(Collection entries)
Start of Block

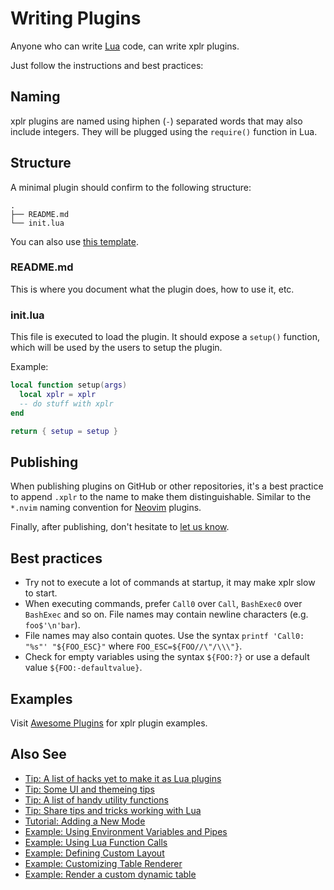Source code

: # Writing Plugins

Anyone who can write [Lua][1] code, can write xplr plugins.

Just follow the instructions and best practices:

## Naming

xplr plugins are named using hiphen (`-`) separated words that may also include
integers. They will be plugged using the `require()` function in Lua.

## Structure

A minimal plugin should confirm to the following structure:

```
.
├── README.md
└── init.lua
```

You can also use [this template][2].

### README.md

This is where you document what the plugin does, how to use it, etc.

### init.lua

This file is executed to load the plugin. It should expose a `setup()`
function, which will be used by the users to setup the plugin.

Example:

```lua
local function setup(args)
  local xplr = xplr
  -- do stuff with xplr
end

return { setup = setup }
```

## Publishing

When publishing plugins on GitHub or other repositories, it's a best practice
to append `.xplr` to the name to make them distinguishable. Similar to the
`*.nvim` naming convention for [Neovim][3] plugins.

Finally, after publishing, don't hesitate to
[let us know][4].

## Best practices

- Try not to execute a lot of commands at startup, it may make xplr slow to
  start.
- When executing commands, prefer `Call0` over `Call`, `BashExec0` over
  `BashExec` and so on. File names may contain newline characters
  (e.g. `foo$'\n'bar`).
- File names may also contain quotes. Use the syntax
  `printf 'Call0: "%s"' "${FOO_ESC}"` where `FOO_ESC=${FOO//\"/\\\"}`.
- Check for empty variables using the syntax `${FOO:?}` or use a default value
  `${FOO:-defaultvalue}`.

## Examples

Visit [Awesome Plugins][5] for xplr plugin examples.

## Also See

- [Tip: A list of hacks yet to make it as Lua plugins][15]
- [Tip: Some UI and themeing tips][12]
- [Tip: A list of handy utility functions][13]
- [Tip: Share tips and tricks working with Lua][14]
- [Tutorial: Adding a New Mode][6]
- [Example: Using Environment Variables and Pipes][7]
- [Example: Using Lua Function Calls][8]
- [Example: Defining Custom Layout][9]
- [Example: Customizing Table Renderer][10]
- [Example: Render a custom dynamic table][11]

[1]: https://www.lua.org
[2]: https://github.com/sayanarijit/plugin-template1.xplr
[3]: https://neovim.io
[4]: https://github.com/sayanarijit/xplr/discussions/categories/show-and-tell
[5]: awesome-plugins.md
[6]: configure-key-bindings.md#tutorial-adding-a-new-mode
[7]: environment-variables-and-pipes.md#example-using-environment-variables-and-pipes
[8]: lua-function-calls.md#example-using-lua-function-calls
[9]: layout.md#example-defining-custom-layout
[10]: column-renderer.md#example-customizing-table-renderer
[11]: layout.md#example-render-a-custom-dynamic-table
[12]: https://github.com/sayanarijit/xplr/discussions/274
[13]: https://github.com/sayanarijit/xplr/discussions/273
[14]: https://github.com/sayanarijit/xplr/discussions/250
[15]: https://github.com/sayanarijit/xplr/wiki/Hacks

End of Block

WHAT TO PRODUCE:
Give the lines again exactly, beginning with the first line of the records above and ending with the line that contains "This is where", and include no pictures.

RESULT OF THIS EXERCISE:
Source code

: # Writing Plugins

Anyone who can write [Lua][1] code, can write xplr plugins.

Just follow the instructions and best practices:

## Naming

xplr plugins are named using hiphen (`-`) separated words that may also include
integers. They will be plugged using the `require()` function in Lua.

## Structure

A minimal plugin should confirm to the following structure:

```
.
├── README.md
└── init.lua
```

You can also use [this template][2].

### README.md

This is where you document what the plugin does, how to use it, etc.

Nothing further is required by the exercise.